Barton ne part pas en guerre contre l'autorité qui régit ce monde futuriste, une sorte d'opération commando suicide, qui viserait Crâne Rouge, le leader. Non, il cible quelques personnes en particulier qu'il juge responsable des gens qu'il aimait, et principalement de Black Widow. Sacks fait le choix du couple originel formé par Hawkeye et Black Widow à celui, plus récemment établi, entre Black Widow et Bucky Barnes/Winter Soldier - ce faisant, il revient aux bases des comics puisque, quand ces personnages sont apparus dans les pages des revues Marvel, il s'agissait de deux criminels (une espionne russe et son homme de main-amant) contre Iron Man. On pourra discuter du rétablissement de l'union amoureuse entre Barton et Natasha Romanov (alors qu'elle a été plus longtemps en couple avec Bucky), mais cette option reste valide.
Après avoir vaincu Atlas, Hawkeye défie Beetle/Mach-X. La série ne se limitera certainement pas, alors qu'il reste encore huit épisodes, à enchaîner les combats entre l'archer et les anciens Thunderbolts, mais grâce à Marco Checchetto, ces empoignades, entre adversaires qui doivent bien avoir entre soixante et soixante-dix ans, restent palpitantes, formidablement chorégraphiées.
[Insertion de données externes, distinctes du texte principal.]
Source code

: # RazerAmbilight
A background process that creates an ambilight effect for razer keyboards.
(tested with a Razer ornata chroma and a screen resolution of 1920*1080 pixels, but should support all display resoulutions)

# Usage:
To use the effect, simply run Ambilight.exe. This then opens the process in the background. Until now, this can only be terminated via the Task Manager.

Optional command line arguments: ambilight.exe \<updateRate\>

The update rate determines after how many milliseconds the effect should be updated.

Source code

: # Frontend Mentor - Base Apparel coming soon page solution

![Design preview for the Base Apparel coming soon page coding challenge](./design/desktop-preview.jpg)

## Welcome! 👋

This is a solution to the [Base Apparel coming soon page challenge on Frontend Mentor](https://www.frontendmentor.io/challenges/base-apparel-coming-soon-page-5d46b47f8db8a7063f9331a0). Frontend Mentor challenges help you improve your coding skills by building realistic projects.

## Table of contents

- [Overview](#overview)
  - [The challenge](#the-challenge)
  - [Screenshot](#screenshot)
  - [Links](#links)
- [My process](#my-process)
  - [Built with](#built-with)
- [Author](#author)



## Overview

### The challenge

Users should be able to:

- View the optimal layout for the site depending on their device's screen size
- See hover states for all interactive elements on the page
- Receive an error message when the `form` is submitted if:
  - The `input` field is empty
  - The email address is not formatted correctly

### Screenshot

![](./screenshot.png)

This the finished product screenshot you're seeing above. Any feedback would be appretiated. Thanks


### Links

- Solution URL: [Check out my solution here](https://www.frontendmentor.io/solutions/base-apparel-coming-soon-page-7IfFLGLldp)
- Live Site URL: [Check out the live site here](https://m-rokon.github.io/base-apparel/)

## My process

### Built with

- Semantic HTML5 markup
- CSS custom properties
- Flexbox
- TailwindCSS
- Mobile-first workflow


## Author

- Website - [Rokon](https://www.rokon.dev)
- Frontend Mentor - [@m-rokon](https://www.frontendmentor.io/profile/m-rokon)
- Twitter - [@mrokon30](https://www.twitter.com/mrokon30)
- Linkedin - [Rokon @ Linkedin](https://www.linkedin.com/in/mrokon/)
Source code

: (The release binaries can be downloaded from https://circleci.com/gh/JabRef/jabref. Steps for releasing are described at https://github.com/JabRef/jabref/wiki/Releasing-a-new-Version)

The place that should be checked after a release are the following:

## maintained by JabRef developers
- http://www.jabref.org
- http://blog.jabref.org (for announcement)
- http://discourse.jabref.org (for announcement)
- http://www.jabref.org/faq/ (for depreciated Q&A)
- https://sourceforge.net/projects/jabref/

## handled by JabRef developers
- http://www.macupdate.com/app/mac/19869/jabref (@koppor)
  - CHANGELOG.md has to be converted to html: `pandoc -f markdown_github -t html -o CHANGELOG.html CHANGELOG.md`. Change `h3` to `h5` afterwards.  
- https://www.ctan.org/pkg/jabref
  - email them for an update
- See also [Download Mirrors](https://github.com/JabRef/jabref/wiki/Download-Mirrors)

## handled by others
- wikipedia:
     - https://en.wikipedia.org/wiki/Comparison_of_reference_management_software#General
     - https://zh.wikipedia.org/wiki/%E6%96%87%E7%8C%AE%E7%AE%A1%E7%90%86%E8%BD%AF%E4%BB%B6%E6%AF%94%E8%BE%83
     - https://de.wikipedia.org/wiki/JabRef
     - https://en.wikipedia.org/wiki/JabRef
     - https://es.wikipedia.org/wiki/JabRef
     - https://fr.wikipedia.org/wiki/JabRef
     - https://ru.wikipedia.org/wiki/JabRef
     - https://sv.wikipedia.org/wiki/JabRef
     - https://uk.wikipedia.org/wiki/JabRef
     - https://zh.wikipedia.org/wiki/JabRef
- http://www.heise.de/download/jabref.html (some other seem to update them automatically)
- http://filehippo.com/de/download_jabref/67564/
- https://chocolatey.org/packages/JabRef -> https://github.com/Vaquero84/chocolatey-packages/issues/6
Le dessinateur traduit parfaitement le fait que les cibles de Barton ne sont pas résignées à l'idée de se faire liquider rapidement, et de façon très nuancée, on observe que l'archer a des difficultés déjà croissantes à éliminer ses ennemis (ici, il manque un tir à l'arc a priori anodin). L'issue de la bagarre a quelque chose de brouillon, sale, aigre. Elle se joue au corps-à-corps, et révèle chez Hawkeye un manque total de pitié, une volonté d'en finir peu importe la manière. L'inspiration d'Impitoyable de Clint Eastwood (déjà cité par Millar dans Old Man Logan) est manifeste : comme William Munny, tuer n'a rien de noble, c'est une tâche pénible, cruelle, déshumanisante.
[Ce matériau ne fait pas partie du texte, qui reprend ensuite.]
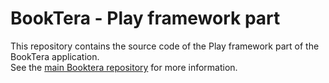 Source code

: BookTera - Play framework part
==============================

This repository contains the source code of the Play framework part of the BookTera application.  
See the [main Booktera repository][main Booktera repository] for more information.



[main Booktera repository]: https://github.com/nvirth/BookTera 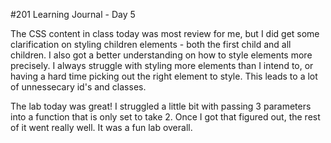 #201 Learning Journal - Day 5

The CSS content in class today was most review for me, but I did get 
some clarification on styling children elements - both the first child 
and all children. I also got a better understanding on how to style 
elements more precisely. I always struggle with styling more elements 
than I intend to, or having a hard time picking out the right element to 
style. This leads to a lot of unnessecary id's and classes.

The lab today was great! I struggled a little bit with passing 3 
parameters into a function that is only set to take 2. Once I got that 
figured out, the rest of it went really well. It was a fun lab overall.
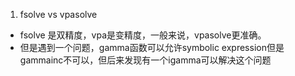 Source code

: 1. fsolve vs vpasolve
- fsolve 是双精度，vpa是变精度，一般来说，vpasolve更准确。
- 但是遇到一个问题，gamma函数可以允许symbolic expression但是gammainc不可以，但后来发现有一个igamma可以解决这个问题
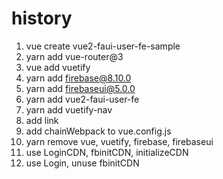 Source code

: # history

1. vue create vue2-faui-user-fe-sample
2. yarn add vue-router@3
3. vue add vuetify
4. yarn add firebase@8.10.0
5. yarn add firebaseui@5.0.0
6. yarn add vue2-faui-user-fe
7. yarn add vuetify-nav
8. add link
9. add chainWebpack to vue.config.js
10. yarn remove vue, vuetify, firebase, firebaseui
11. use LoginCDN, fbinitCDN, initializeCDN
12. use Login, unuse fbinitCDN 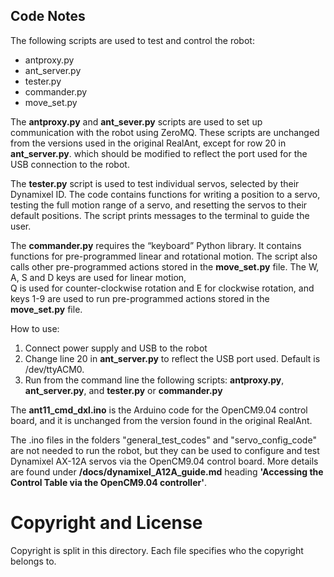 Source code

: ## Code Notes
The following scripts are used to test and control the robot:
-	antproxy.py
-	ant_server.py
-	tester.py
-	commander.py
-	move_set.py

The **antproxy.py** and **ant_sever.py** scripts are used to set up communication with the robot using ZeroMQ. 
These scripts are unchanged from the versions used in the original RealAnt, except for row 20 in **ant_server.py**.
which should be modified to reflect the port used for the USB connection to the robot.

The **tester.py** script is used to test individual servos, selected by their Dynamixel ID. 
The code contains functions for writing a position to a servo, testing the full motion range of a servo, and resetting 
the servos to their default positions. The script prints messages to the terminal to guide the user.

The **commander.py** requires the “keyboard” Python library. It contains functions for pre-programmed linear and rotational motion. 
The script also calls other pre-programmed actions stored in the **move_set.py** file. The W, A, S and D keys are used for linear motion,  
Q is used for counter-clockwise rotation and E for clockwise rotation, and keys 1-9 are used to run pre-programmed actions 
stored in the **move_set.py** file.

How to use:
1)	Connect power supply and USB to the robot
2)	Change line 20 in **ant_server.py** to reflect the USB port used. Default is /dev/ttyACM0.
3)	Run from the command line the following scripts: **antproxy.py**, **ant_server.py**, and **tester.py** or **commander.py**

The **ant11_cmd_dxl.ino** is the Arduino code for the OpenCM9.04 control board, and it is unchanged from the version found in the original RealAnt.

The .ino files in the folders "general_test_codes" and "servo_config_code" are not needed to run the robot, but they can be used to configure and test Dynamixel AX-12A servos via the OpenCM9.04 control board. More details are found under **/docs/dynamixel_A12A_guide.md** heading **'Accessing the Control Table via the OpenCM9.04 controller'**.

# Copyright and License

Copyright is split in this directory. Each file specifies who the copyright belongs to.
Mais, ce qui diffère avec le "match" contre Atlas dans l'épisode précédent, c'est aussi la raison pour laquelle donc Abe Jenkins a trahit Barton il y a 45 ans. Et là, ce post-western super-héroïque se nuance d'une teinte sentimentale étonnante, qui suscite presque notre indulgence. En même temps qu'elle révèle une des prochaines éventuelles cibles de Hawkeye en la personne de Melissa Gold/Songbird (pourtant certainement une des Thunderbolts dont la conversion positive a été la plus sincère - même dans le run de Warrens Ellis, elle était le membre le plus réticent à réintégrer l'équipe alors aux ordres de Norman Osborn pour traquer les super-héros refusant d'être recensés durant Civil War).
Enfin, Sacks et Checchetto glissent une séquence effrayante avec les Venom, toujours sur la piste de l'archer, comme le marshall Bullseye (qui, pour ne plus prendre les appels de Crâne Rouge, a désormais sa tête mise à prix). De manière sarcastique et sinistre, l'intrigue est donc celle d'un justicier pistant des traîtres sans se douter qu'il est lui-même traqué par des monstres et un tueur. Tout cela donne au récit des allures de poudrière et promet à un moment ou un autre (dans le cas des Venom, le #5 pourrait être décisif, si on en croit la couverture du prochain épisode) des explications musclées...
Old Man Hawkeye est un coup de maître : une ambiance intense, un récit oppressant et poignant, des personnages forts, une montée en puissance maîtrisée, un graphisme puissant. En dehors des relaunchs et des changements de statu quo actuels chez Marvel, cette production tire tous les avantages de son autonomie.